Direct de UBSA

1 Stars
 6a

Adjacent Routes
<< Same < Vía Valencianos  |  Polvos mágicos > Sensacion de vivir >>


E1. An interesting variation on Vía Valencianos.
1) 4, 38m. Follow the first pitch of Valencianos, but move left to a bolt belay below the centre of the slab.
2) 6a, 18m. Climb direct up the slab to a small stance in the middle of the easy traverse on Valencianos.
3) 5+, 20m. Climb steeply to gain a fine slab that leads to belays.
4) 5, 34m. Trend right up the right-hand bolt line up the steep wall (some fixed gear) to the great slab. Climb straight up this to join Valencianos. Either continue up this or make three long abseils.

USER COMMENTS

One of the scariest routes I've ever climbed. The lower section will fall off one day! The short abseil only adds to the excitement.
Mike Smith - 21/Oct/04

A great adventure. Highly recommend it.

I agree the first couple of pitches feel 'detached', but the rest of it is just great building as height is gained.

We didn't abseil, my partner lowered me first so I could concentrate, with my free hands on pulling myself sideways to the ledge system. I then returned the favour and lowered my partner.
stonedonkey - 30/Jan/05

A few (all?) of these folks have done DIEDRE UBSA and not Direct de UBSA. The former is not loose and does not include an abseil!!!!

Chris
Chris Craggs - 30/Jan/05

Do you mean the latter, Chris? Direct de UBSA *isn't* loose? (i see it has no abseil) ... is it any good i wonder, has anyone done it, as the line looks terrific.
Phil Murray - 27/Dec/06

Well spotted that man!

Not sure about the rest of them, but I have done it!

Chris
Chris Craggs - 27/Dec/06

Direct de UBSA is a fantastic route with the best pitch being the 4th pitch which is a intimidating traverse to regain the main slab.
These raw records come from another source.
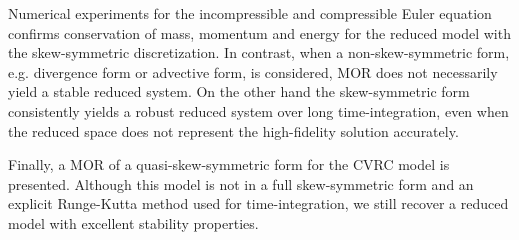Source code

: Numerical experiments for the incompressible and compressible Euler equation confirms conservation of mass, momentum and energy for the reduced model with the skew-symmetric discretization. In contrast, when a non-skew-symmetric form, e.g. divergence form or advective form, is considered, MOR does not necessarily yield a stable reduced system. On the other hand the skew-symmetric form consistently yields a robust reduced system over long time-integration, even when the reduced space does not represent the high-fidelity solution accurately. 

Finally, a MOR of a quasi-skew-symmetric form for the CVRC model is presented. Although this model is not in a full skew-symmetric form and an explicit Runge-Kutta method used for time-integration, we still recover a reduced model with excellent stability properties.
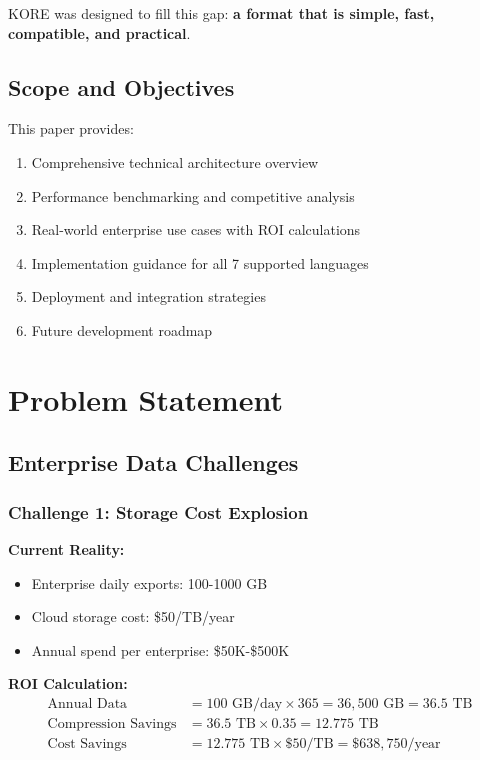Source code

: \documentclass[12pt,a4paper]{report}
\begin{document}
KORE was designed to fill this gap: \textbf{a format that is simple, fast, compatible, and practical}.

\section{Scope and Objectives}

This paper provides:

\begin{enumerate}
    \item Comprehensive technical architecture overview
    \item Performance benchmarking and competitive analysis
    \item Real-world enterprise use cases with ROI calculations
    \item Implementation guidance for all 7 supported languages
    \item Deployment and integration strategies
    \item Future development roadmap
\end{enumerate}

\chapter{Problem Statement}

\section{Enterprise Data Challenges}

\subsection{Challenge 1: Storage Cost Explosion}

\textbf{Current Reality:}
\begin{itemize}
    \item Enterprise daily exports: 100-1000 GB
    \item Cloud storage cost: \$50/TB/year
    \item Annual spend per enterprise: \$50K-\$500K
\end{itemize}

\textbf{ROI Calculation:}
\begin{align}
\text{Annual Data} &= 100 \text{ GB/day} \times 365 = 36,500 \text{ GB} = 36.5 \text{ TB} \\
\text{Compression Savings} &= 36.5 \text{ TB} \times 0.35 = 12.775 \text{ TB} \\
\text{Cost Savings} &= 12.775 \text{ TB} \times \$50/\text{TB} = \$638,750/\text{year}
\end{align}
\end{document}
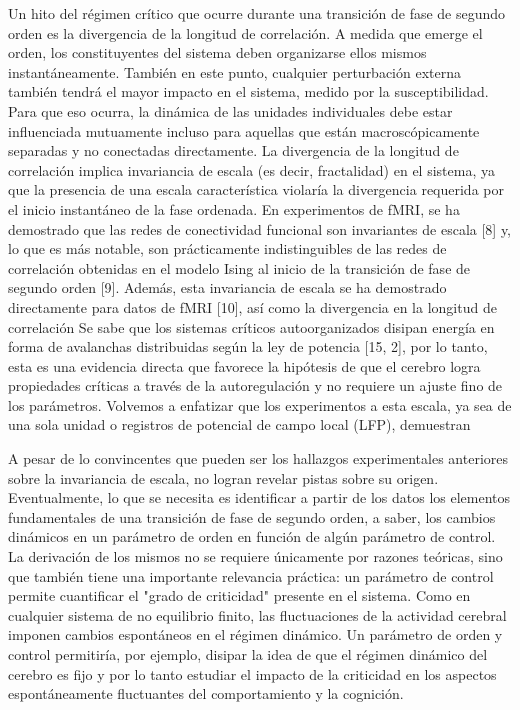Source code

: Un hito del régimen crítico que ocurre durante una transición de fase de segundo orden es la divergencia de la longitud de correlación. A medida que emerge el orden, los constituyentes del sistema deben organizarse ellos mismos instantáneamente. También en este punto, cualquier perturbación externa también tendrá el mayor impacto en el sistema, medido por la susceptibilidad. Para que eso ocurra, la dinámica de las unidades individuales debe estar influenciada mutuamente incluso para aquellas que están macroscópicamente separadas y no conectadas directamente. La divergencia de la longitud de correlación implica invariancia de escala (es decir, fractalidad) en el sistema, ya que la presencia de una escala característica violaría la divergencia requerida por el inicio instantáneo de la fase ordenada. En experimentos de fMRI, se ha demostrado que las redes de conectividad funcional son invariantes de escala [8] y, lo que es más notable, son prácticamente indistinguibles de las redes de correlación obtenidas en el modelo Ising al inicio de la transición de fase de segundo orden [9]. Además, esta invariancia de escala se ha demostrado directamente para datos de fMRI [10], así como la divergencia en la longitud de correlación
Se sabe que los sistemas críticos autoorganizados disipan energía en forma de avalanchas distribuidas según la ley de potencia [15, 2], por lo tanto, esta es una evidencia directa que favorece la hipótesis de que el cerebro logra propiedades críticas a través de la autoregulación y no requiere un ajuste fino de los parámetros. Volvemos a enfatizar que los experimentos a esta escala, ya sea de una sola unidad o registros de potencial de campo local (LFP), demuestran

A pesar de lo convincentes que pueden ser los hallazgos experimentales anteriores sobre la invariancia de escala, no logran revelar pistas sobre su origen. Eventualmente, lo que se necesita es identificar a partir de los datos los elementos fundamentales de una transición de fase de segundo orden, a saber, los cambios dinámicos en un parámetro de orden en función de algún parámetro de control. La derivación de los mismos no se requiere únicamente por razones teóricas, sino que también tiene una importante relevancia práctica: un parámetro de control permite cuantificar el "grado de criticidad" presente en el sistema. Como en cualquier sistema de no equilibrio finito, las fluctuaciones de la actividad cerebral imponen cambios espontáneos en el régimen dinámico. Un parámetro de orden y control permitiría, por ejemplo, disipar la idea de que el régimen dinámico del cerebro es fijo y por lo tanto estudiar el impacto de la criticidad en los aspectos espontáneamente fluctuantes del comportamiento y la cognición.


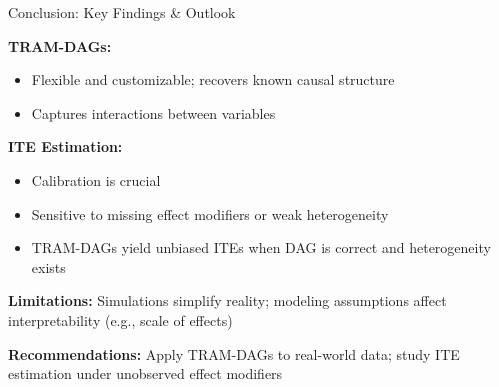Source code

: \documentclass[onlytextwidth,english]{beamer}\usepackage[]{graphicx}\usepackage[]{xcolor}
\begin{document}
\begin{frame}{Conclusion: Key Findings \& Outlook}

\textbf{TRAM-DAGs:}
\begin{itemize}\setlength\itemsep{4pt}
  \item Flexible and customizable; recovers known causal structure
  \item Captures interactions between variables
\end{itemize}

\textbf{ITE Estimation:}
\begin{itemize}\setlength\itemsep{4pt}
  \item Calibration is crucial
  \item Sensitive to missing effect modifiers or weak heterogeneity
  \item TRAM-DAGs yield unbiased ITEs when DAG is correct and heterogeneity exists
\end{itemize}

\textbf{Limitations:}
Simulations simplify reality; modeling assumptions affect interpretability (e.g., scale of effects)

\textbf{Recommendations:}
Apply TRAM-DAGs to real-world data; study ITE estimation under unobserved effect modifiers

\end{frame}
\end{document}
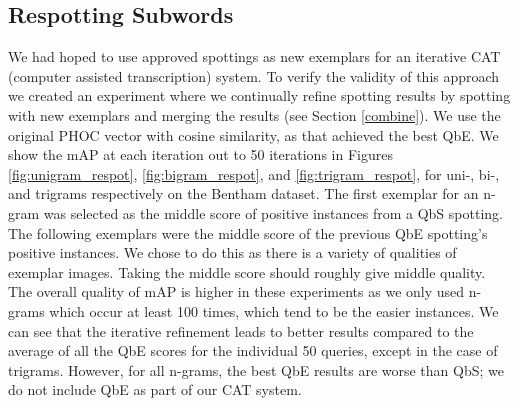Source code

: \documentclass[ms,electronic,twosidetoc,letterpaper,chaptercenter,parttop,lof,lot]{byumsphd}
\begin{document}

\subsection{Respotting Subwords}

We had hoped to use approved spottings as new exemplars for an iterative CAT (computer assisted transcription) system. To verify the validity of this approach we created an experiment where we continually refine spotting results by spotting with new exemplars and merging the results (see Section \ref{combine}). We use the original PHOC vector with cosine similarity, as that achieved the best QbE. We show the mAP at each iteration out to 50 iterations in Figures \ref{fig:unigram_respot}, \ref{fig:bigram_respot}, and \ref{fig:trigram_respot}, for uni-, bi-, and trigrams respectively on the Bentham dataset. The first exemplar for an n-gram was selected as the middle score of positive instances from a QbS spotting. The following exemplars were the middle score of the previous QbE spotting's positive instances. We chose to do this as there is a variety of qualities of exemplar images. Taking the middle score should roughly give middle quality.
The overall quality of mAP is higher in these experiments as we only used n-grams which occur at least 100 times, which tend to be the easier instances.
We can see that the iterative refinement leads to better results compared to the average of all the QbE scores for the individual 50 queries, except in the case of trigrams. 
However, for all n-grams, the best QbE results are worse than QbS; we do not include QbE as part of our CAT system.
\end{document}

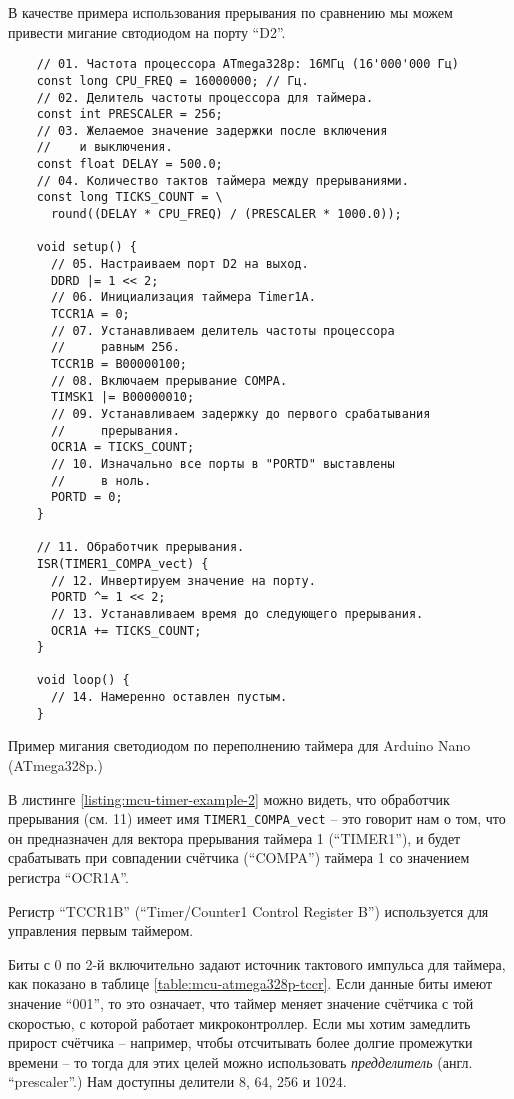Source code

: \documentclass[../sparc.tex]{subfiles}
\begin{document}
В качестве примера использования прерывания по сравнению мы можем привести
мигание свтодиодом на порту ``D2''.

\begin{listing}[H]
  \begin{verbatim}
    // 01. Частота процессора ATmega328p: 16МГц (16'000'000 Гц)
    const long CPU_FREQ = 16000000; // Гц.
    // 02. Делитель частоты процессора для таймера.
    const int PRESCALER = 256;
    // 03. Желаемое значение задержки после включения
    //    и выключения.
    const float DELAY = 500.0;
    // 04. Количество тактов таймера между прерываниями.
    const long TICKS_COUNT = \
      round((DELAY * CPU_FREQ) / (PRESCALER * 1000.0));

    void setup() {
      // 05. Настраиваем порт D2 на выход.
      DDRD |= 1 << 2;
      // 06. Инициализация таймера Timer1A.
      TCCR1A = 0;
      // 07. Устанавливаем делитель частоты процессора
      //     равным 256.
      TCCR1B = B00000100;
      // 08. Включаем прерывание COMPA.
      TIMSK1 |= B00000010;
      // 09. Устанавливаем задержку до первого срабатывания
      //     прерывания.
      OCR1A = TICKS_COUNT;
      // 10. Изначально все порты в "PORTD" выставлены
      //     в ноль.
      PORTD = 0;
    }

    // 11. Обработчик прерывания.
    ISR(TIMER1_COMPA_vect) {
      // 12. Инвертируем значение на порту.
      PORTD ^= 1 << 2;
      // 13. Устанавливаем время до следующего прерывания.
      OCR1A += TICKS_COUNT;
    }

    void loop() {
      // 14. Намеренно оставлен пустым.
    }
  \end{verbatim}
  \caption{Пример мигания светодиодом по переполнению таймера для Arduino Nano
    (ATmega328p.)}
  \label{listing:mcu-timer-example-2}
\end{listing}

В листинге \ref{listing:mcu-timer-example-2} можно видеть, что обработчик
прерывания (см. 11) имеет имя \texttt{TIMER1_COMPA_vect} -- это говорит
нам о том, что он предназначен для вектора прерывания таймера 1 (``TIMER1''), и
будет срабатывать при совпадении счётчика (``COMPA'') таймера 1 со значением
регистра ``OCR1A''.


Регистр ``TCCR1B'' (``Timer/Counter1 Control Register B'') используется для
управления первым таймером.


Биты с 0 по 2-й включительно задают источник тактового импульса для таймера, как
показано в таблице \ref{table:mcu-atmega328p-tccr}.  Если данные биты имеют
значение ``001'', то это означает, что таймер меняет значение счётчика с той
скоростью, с которой работает микроконтроллер.  Если мы хотим замедлить прирост
счётчика -- например, чтобы отсчитывать более долгие промежутки времени -- то
тогда для этих целей можно использовать \emph{предделитель}
(англ. ``prescaler''.)  Нам доступны делители 8, 64, 256 и 1024.
\end{document}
The sequence of moves to get onto the slab at the start of the second pitch are not F5. I would say they are around F6a+ and local climbers, apparently, also go with the F6a+ grade.
adam young - 26/Feb/07

2nd pitch - agree 6a+
alan - 14/Jan/10

I've now done the route (2/4/2010), and it is a very worthwhile change from Via Valencianos. I agree that the 3rd pitch is more like 6a+, I placed two wires to protect the delicate traverse back in to the crack; the second pitch was no pushover either, tho bolts protected the very thin lower part of it.

The RockFax states that, on pitch 4, you "trend right up the right-hand bolt line passing occasional fixed gear to gain the great slab" - there are NO bolts here guys! though some stuck wires & tat; it's a vegetated and scary (as looks loose...) pitch; we stopped at the first bolt I encountered on Sensacion de Vivir (6b+) before continuing onto the great slab and joining Via Valencioanos. Trad head was put firmly on!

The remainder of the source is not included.